| What to work on |
Where the listing below reaches the line containing "4. Laat de standaardlocatie", start writing out lines exactly, and stop once the line containing "- / PassphraseFilePath: verplicht." has been written.

| Data supplied |

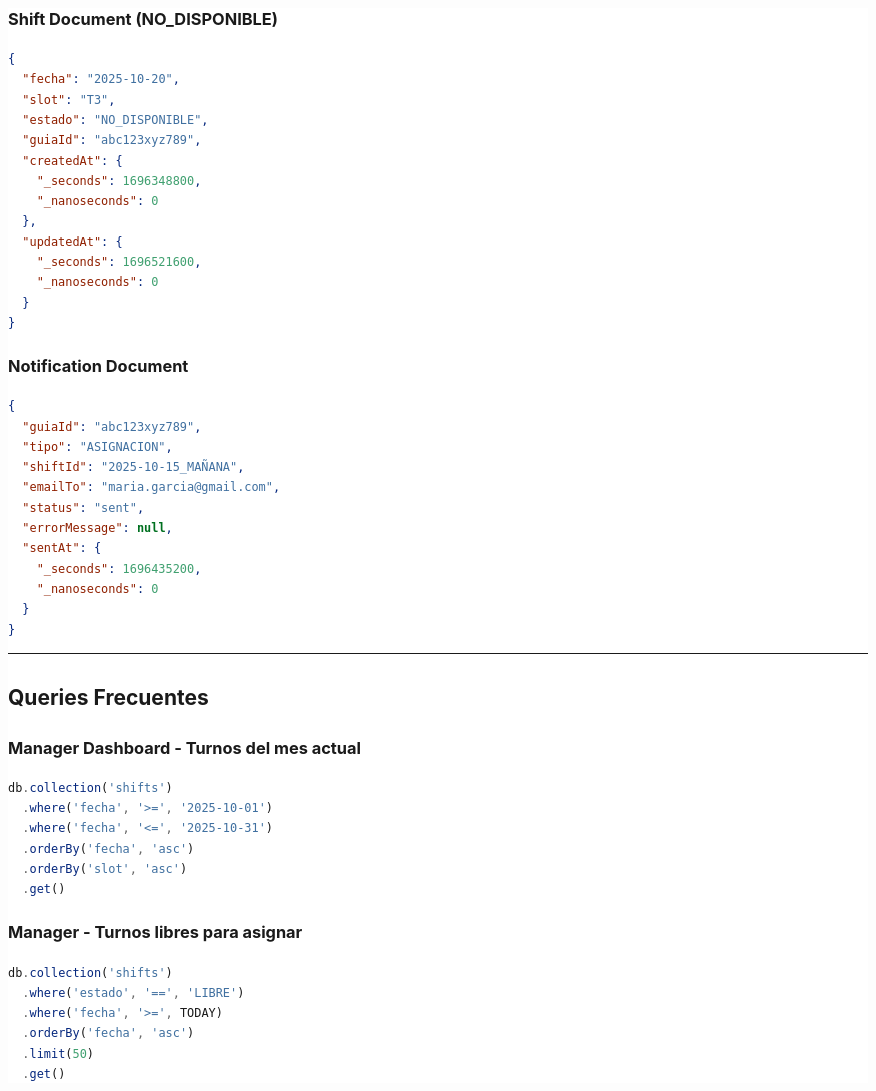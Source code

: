 ### Shift Document (NO_DISPONIBLE)
```json
{
  "fecha": "2025-10-20",
  "slot": "T3",
  "estado": "NO_DISPONIBLE",
  "guiaId": "abc123xyz789",
  "createdAt": {
    "_seconds": 1696348800,
    "_nanoseconds": 0
  },
  "updatedAt": {
    "_seconds": 1696521600,
    "_nanoseconds": 0
  }
}
```

### Notification Document
```json
{
  "guiaId": "abc123xyz789",
  "tipo": "ASIGNACION",
  "shiftId": "2025-10-15_MAÑANA",
  "emailTo": "maria.garcia@gmail.com",
  "status": "sent",
  "errorMessage": null,
  "sentAt": {
    "_seconds": 1696435200,
    "_nanoseconds": 0
  }
}
```

---

## Queries Frecuentes

### Manager Dashboard - Turnos del mes actual
```javascript
db.collection('shifts')
  .where('fecha', '>=', '2025-10-01')
  .where('fecha', '<=', '2025-10-31')
  .orderBy('fecha', 'asc')
  .orderBy('slot', 'asc')
  .get()
```

### Manager - Turnos libres para asignar
```javascript
db.collection('shifts')
  .where('estado', '==', 'LIBRE')
  .where('fecha', '>=', TODAY)
  .orderBy('fecha', 'asc')
  .limit(50)
  .get()
```

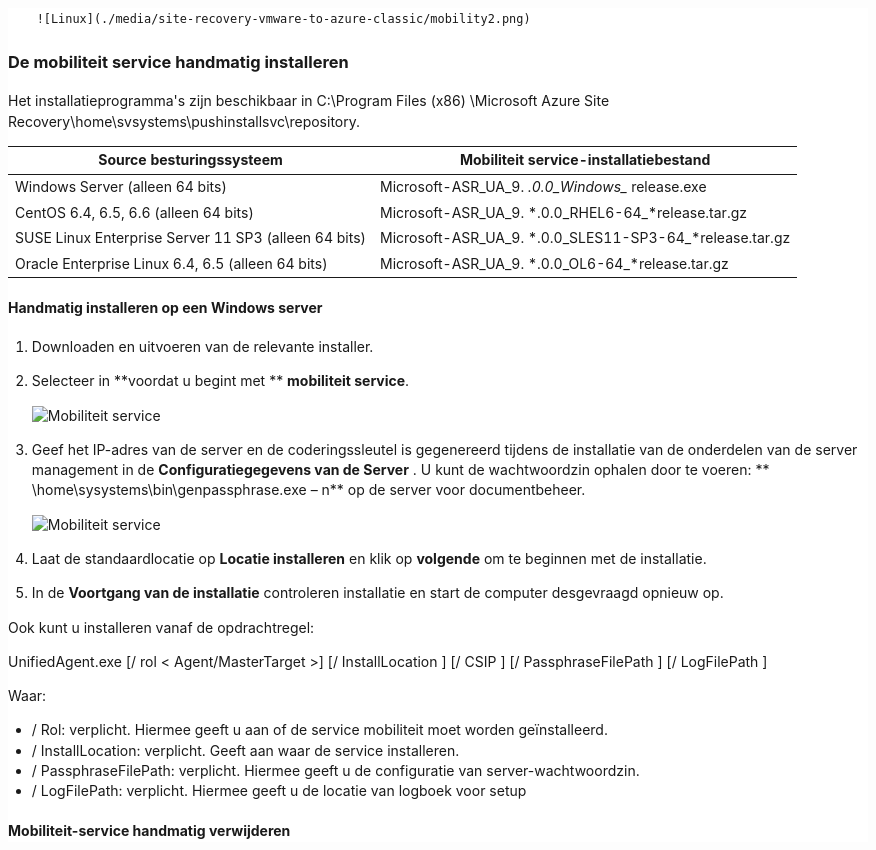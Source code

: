         ![Linux](./media/site-recovery-vmware-to-azure-classic/mobility2.png)


### <a name="install-the-mobility-service-manually"></a>De mobiliteit service handmatig installeren

Het installatieprogramma's zijn beschikbaar in C:\Program Files (x86) \Microsoft Azure Site Recovery\home\svsystems\pushinstallsvc\repository.

Source besturingssysteem | Mobiliteit service-installatiebestand
--- | ---
Windows Server (alleen 64 bits) | Microsoft-ASR_UA_9. *.0.0_Windows_* release.exe
CentOS 6.4, 6.5, 6.6 (alleen 64 bits) | Microsoft-ASR_UA_9. *.0.0_RHEL6-64_*release.tar.gz
SUSE Linux Enterprise Server 11 SP3 (alleen 64 bits) | Microsoft-ASR_UA_9. *.0.0_SLES11-SP3-64_*release.tar.gz
Oracle Enterprise Linux 6.4, 6.5 (alleen 64 bits) | Microsoft-ASR_UA_9. *.0.0_OL6-64_*release.tar.gz


#### <a name="install-manually-on-a-windows-server"></a>Handmatig installeren op een Windows server


1. Downloaden en uitvoeren van de relevante installer.
2. Selecteer in **voordat u begint met ** **mobiliteit service**.

    ![Mobiliteit service](./media/site-recovery-vmware-to-azure-classic/mobility3.png)

3. Geef het IP-adres van de server en de coderingssleutel is gegenereerd tijdens de installatie van de onderdelen van de server management in de **Configuratiegegevens van de Server** . U kunt de wachtwoordzin ophalen door te voeren: ** <SiteRecoveryInstallationFolder>\home\sysystems\bin\genpassphrase.exe – n** op de server voor documentbeheer.

    ![Mobiliteit service](./media/site-recovery-vmware-to-azure-classic/mobility6.png)

4. Laat de standaardlocatie op **Locatie installeren** en klik op **volgende** om te beginnen met de installatie.
5. In de **Voortgang van de installatie** controleren installatie en start de computer desgevraagd opnieuw op.

Ook kunt u installeren vanaf de opdrachtregel:

UnifiedAgent.exe [/ rol < Agent/MasterTarget >] [/ InstallLocation <Installation Directory>] [/ CSIP <IP address of CS to be registered with>] [/ PassphraseFilePath <Passphrase file path>] [/ LogFilePath <Log File Path>]

Waar:

- / Rol: verplicht. Hiermee geeft u aan of de service mobiliteit moet worden geïnstalleerd.
- / InstallLocation: verplicht. Geeft aan waar de service installeren.
- / PassphraseFilePath: verplicht. Hiermee geeft u de configuratie van server-wachtwoordzin.
- / LogFilePath: verplicht. Hiermee geeft u de locatie van logboek voor setup

#### <a name="uninstall-mobility-service-manually"></a>Mobiliteit-service handmatig verwijderen
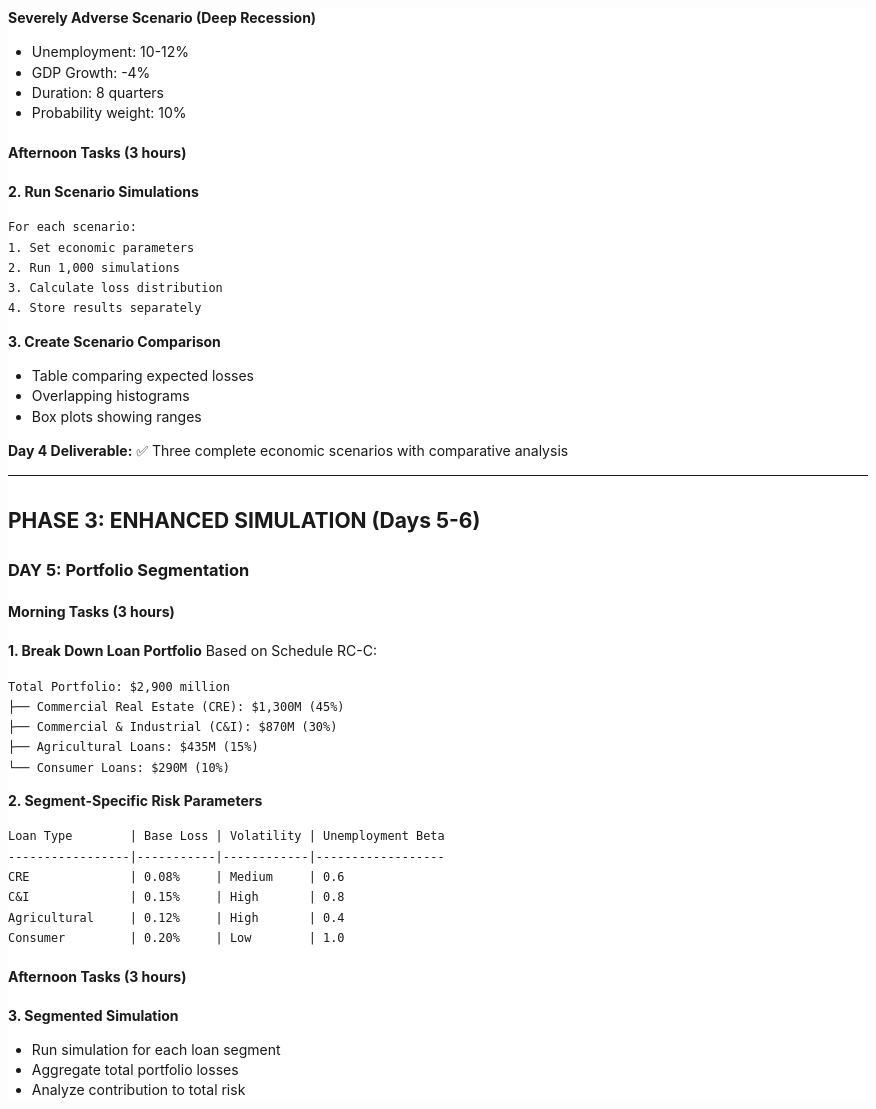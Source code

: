 **Severely Adverse Scenario (Deep Recession)**
- Unemployment: 10-12%
- GDP Growth: -4%
- Duration: 8 quarters
- Probability weight: 10%

#### Afternoon Tasks (3 hours)
**2. Run Scenario Simulations**
```
For each scenario:
1. Set economic parameters
2. Run 1,000 simulations
3. Calculate loss distribution
4. Store results separately
```

**3. Create Scenario Comparison**
- Table comparing expected losses
- Overlapping histograms
- Box plots showing ranges

**Day 4 Deliverable:** ✅ Three complete economic scenarios with comparative analysis

---

## PHASE 3: ENHANCED SIMULATION (Days 5-6)

### DAY 5: Portfolio Segmentation

#### Morning Tasks (3 hours)
**1. Break Down Loan Portfolio**
Based on Schedule RC-C:
```
Total Portfolio: $2,900 million
├── Commercial Real Estate (CRE): $1,300M (45%)
├── Commercial & Industrial (C&I): $870M (30%)
├── Agricultural Loans: $435M (15%)
└── Consumer Loans: $290M (10%)
```

**2. Segment-Specific Risk Parameters**
```
Loan Type        | Base Loss | Volatility | Unemployment Beta
-----------------|-----------|------------|------------------
CRE              | 0.08%     | Medium     | 0.6
C&I              | 0.15%     | High       | 0.8
Agricultural     | 0.12%     | High       | 0.4
Consumer         | 0.20%     | Low        | 1.0
```

#### Afternoon Tasks (3 hours)
**3. Segmented Simulation**
- Run simulation for each loan segment
- Aggregate total portfolio losses
- Analyze contribution to total risk
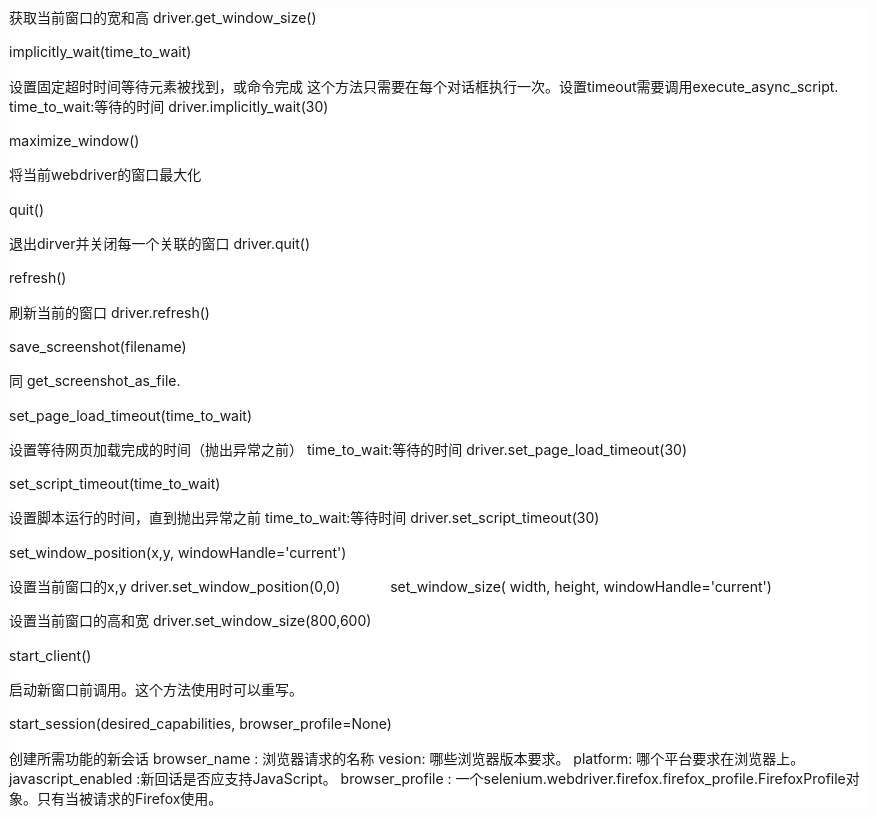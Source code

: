 获取当前窗口的宽和高
driver.get_window_size()
            
implicitly_wait(time_to_wait)
        
设置固定超时时间等待元素被找到，或命令完成
这个方法只需要在每个对话框执行一次。设置timeout需要调用execute_async_script.
time_to_wait:等待的时间
driver.implicitly_wait(30)
            
maximize_window()
          
将当前webdriver的窗口最大化
            
quit()
        
退出dirver并关闭每一个关联的窗口
driver.quit()
            
refresh()
        
刷新当前的窗口
driver.refresh()
            
save_screenshot(filename)
            
同 get_screenshot_as_file.
        
set_page_load_timeout(time_to_wait)
            
设置等待网页加载完成的时间（抛出异常之前）
time_to_wait:等待的时间
driver.set_page_load_timeout(30)
            
set_script_timeout(time_to_wait)
        
设置脚本运行的时间，直到抛出异常之前
time_to_wait:等待时间
driver.set_script_timeout(30)
             
set_window_position(x,y, windowHandle='current')
            
设置当前窗口的x,y
driver.set_window_position(0,0)
        　　　
set_window_size( width, height, windowHandle='current')
        
设置当前窗口的高和宽
driver.set_window_size(800,600)
            
start_client()
            
启动新窗口前调用。这个方法使用时可以重写。
            
start_session(desired_capabilities, browser_profile=None)
        
创建所需功能的新会话
browser_name : 浏览器请求的名称
vesion: 哪些浏览器版本要求。
platform: 哪个平台要求在浏览器上。
javascript_enabled :新回话是否应支持JavaScript。
browser_profile : 一个selenium.webdriver.firefox.firefox_profile.FirefoxProfile对象。只有当被请求的Firefox使用。
            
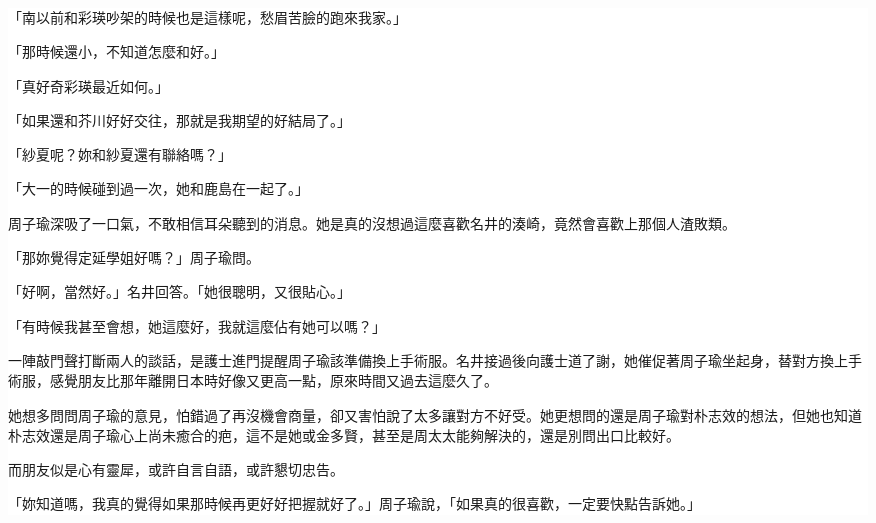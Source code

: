 「南以前和彩瑛吵架的時候也是這樣呢，愁眉苦臉的跑來我家。」

「那時候還小，不知道怎麼和好。」

「真好奇彩瑛最近如何。」

「如果還和芥川好好交往，那就是我期望的好結局了。」

「紗夏呢？妳和紗夏還有聯絡嗎？」

「大一的時候碰到過一次，她和鹿島在一起了。」

周子瑜深吸了一口氣，不敢相信耳朵聽到的消息。她是真的沒想過這麼喜歡名井的湊崎，竟然會喜歡上那個人渣敗類。

「那妳覺得定延學姐好嗎？」周子瑜問。

「好啊，當然好。」名井回答。「她很聰明，又很貼心。」

「有時候我甚至會想，她這麼好，我就這麼佔有她可以嗎？」

一陣敲門聲打斷兩人的談話，是護士進門提醒周子瑜該準備換上手術服。名井接過後向護士道了謝，她催促著周子瑜坐起身，替對方換上手術服，感覺朋友比那年離開日本時好像又更高一點，原來時間又過去這麼久了。

她想多問問周子瑜的意見，怕錯過了再沒機會商量，卻又害怕說了太多讓對方不好受。她更想問的還是周子瑜對朴志效的想法，但她也知道朴志效還是周子瑜心上尚未癒合的疤，這不是她或金多賢，甚至是周太太能夠解決的，還是別問出口比較好。

而朋友似是心有靈犀，或許自言自語，或許懇切忠告。

「妳知道嗎，我真的覺得如果那時候再更好好把握就好了。」周子瑜說，「如果真的很喜歡，一定要快點告訴她。」
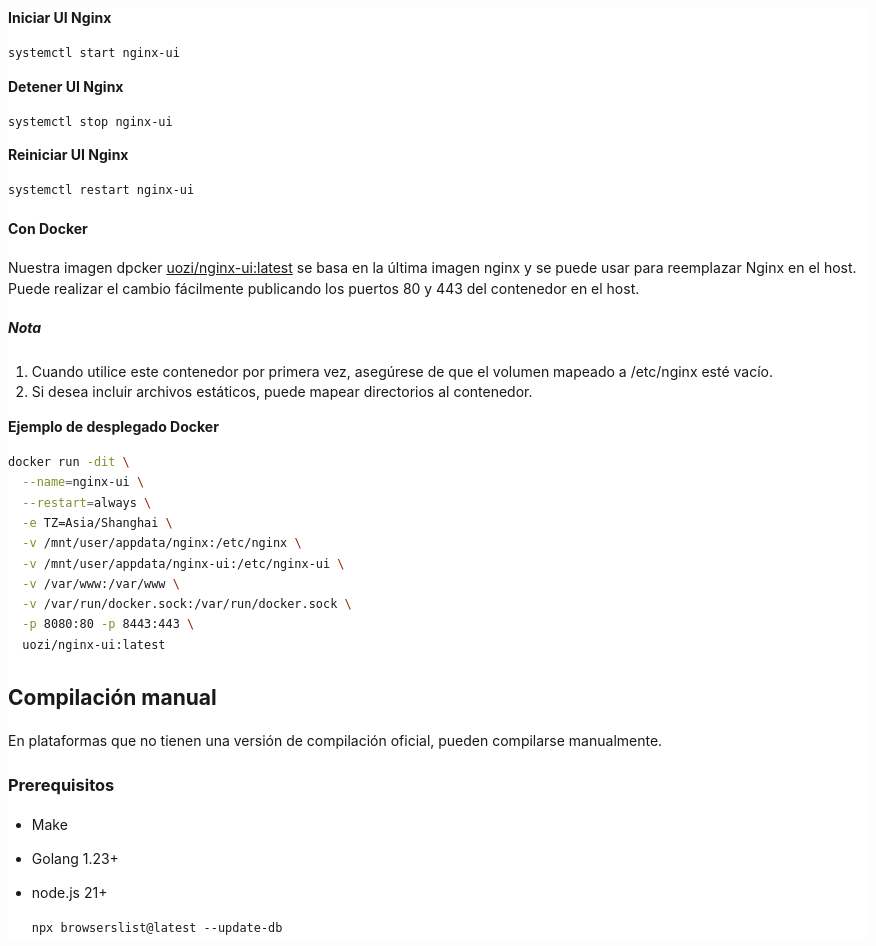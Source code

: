 **Iniciar UI Nginx**

```shell
systemctl start nginx-ui
```
**Detener UI Nginx**

```shell
systemctl stop nginx-ui
```
**Reiniciar UI Nginx**

```shell
systemctl restart nginx-ui
```

#### Con Docker
Nuestra imagen dpcker [uozi/nginx-ui:latest](https://hub.docker.com/r/uozi/nginx-ui) se basa en la última imagen nginx y se puede usar para reemplazar Nginx en el host. Puede realizar el cambio fácilmente publicando los puertos 80 y 443 del contenedor en el host.


##### Nota
1. Cuando utilice este contenedor por primera vez, asegúrese de que el volumen mapeado a /etc/nginx esté vacío.
2. Si desea incluir archivos estáticos, puede mapear directorios al contenedor.

**Ejemplo de desplegado Docker**

```bash
docker run -dit \
  --name=nginx-ui \
  --restart=always \
  -e TZ=Asia/Shanghai \
  -v /mnt/user/appdata/nginx:/etc/nginx \
  -v /mnt/user/appdata/nginx-ui:/etc/nginx-ui \
  -v /var/www:/var/www \
  -v /var/run/docker.sock:/var/run/docker.sock \
  -p 8080:80 -p 8443:443 \
  uozi/nginx-ui:latest
```

## Compilación manual

En plataformas que no tienen una versión de compilación oficial, pueden compilarse manualmente.

### Prerequisitos

- Make

- Golang 1.23+

- node.js 21+

  ```shell
  npx browserslist@latest --update-db
  ```
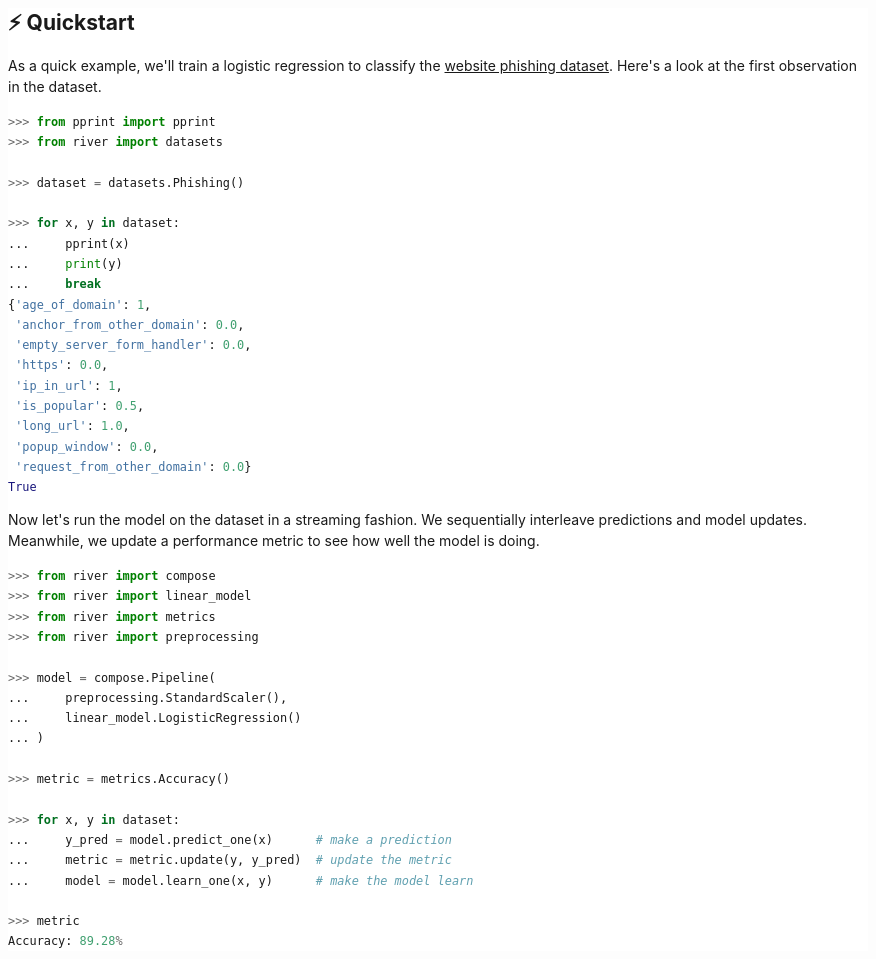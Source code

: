 ## ⚡️ Quickstart

As a quick example, we'll train a logistic regression to classify the [website phishing dataset](http://archive.ics.uci.edu/ml/datasets/Website+Phishing). Here's a look at the first observation in the dataset.

```python
>>> from pprint import pprint
>>> from river import datasets

>>> dataset = datasets.Phishing()

>>> for x, y in dataset:
...     pprint(x)
...     print(y)
...     break
{'age_of_domain': 1,
 'anchor_from_other_domain': 0.0,
 'empty_server_form_handler': 0.0,
 'https': 0.0,
 'ip_in_url': 1,
 'is_popular': 0.5,
 'long_url': 1.0,
 'popup_window': 0.0,
 'request_from_other_domain': 0.0}
True

```

Now let's run the model on the dataset in a streaming fashion. We sequentially interleave predictions and model updates. Meanwhile, we update a performance metric to see how well the model is doing.

```python
>>> from river import compose
>>> from river import linear_model
>>> from river import metrics
>>> from river import preprocessing

>>> model = compose.Pipeline(
...     preprocessing.StandardScaler(),
...     linear_model.LogisticRegression()
... )

>>> metric = metrics.Accuracy()

>>> for x, y in dataset:
...     y_pred = model.predict_one(x)      # make a prediction
...     metric = metric.update(y, y_pred)  # update the metric
...     model = model.learn_one(x, y)      # make the model learn

>>> metric
Accuracy: 89.28%

```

| Task response |
4. Laat de standaardlocatie op **Locatie installeren** en klik op **volgende** om te beginnen met de installatie.
5. In de **Voortgang van de installatie** controleren installatie en start de computer desgevraagd opnieuw op.

Ook kunt u installeren vanaf de opdrachtregel:

UnifiedAgent.exe [/ rol < Agent/MasterTarget >] [/ InstallLocation <Installation Directory>] [/ CSIP <IP address of CS to be registered with>] [/ PassphraseFilePath <Passphrase file path>] [/ LogFilePath <Log File Path>]

Waar:

- / Rol: verplicht. Hiermee geeft u aan of de service mobiliteit moet worden geïnstalleerd.
- / InstallLocation: verplicht. Geeft aan waar de service installeren.
- / PassphraseFilePath: verplicht. Hiermee geeft u de configuratie van server-wachtwoordzin.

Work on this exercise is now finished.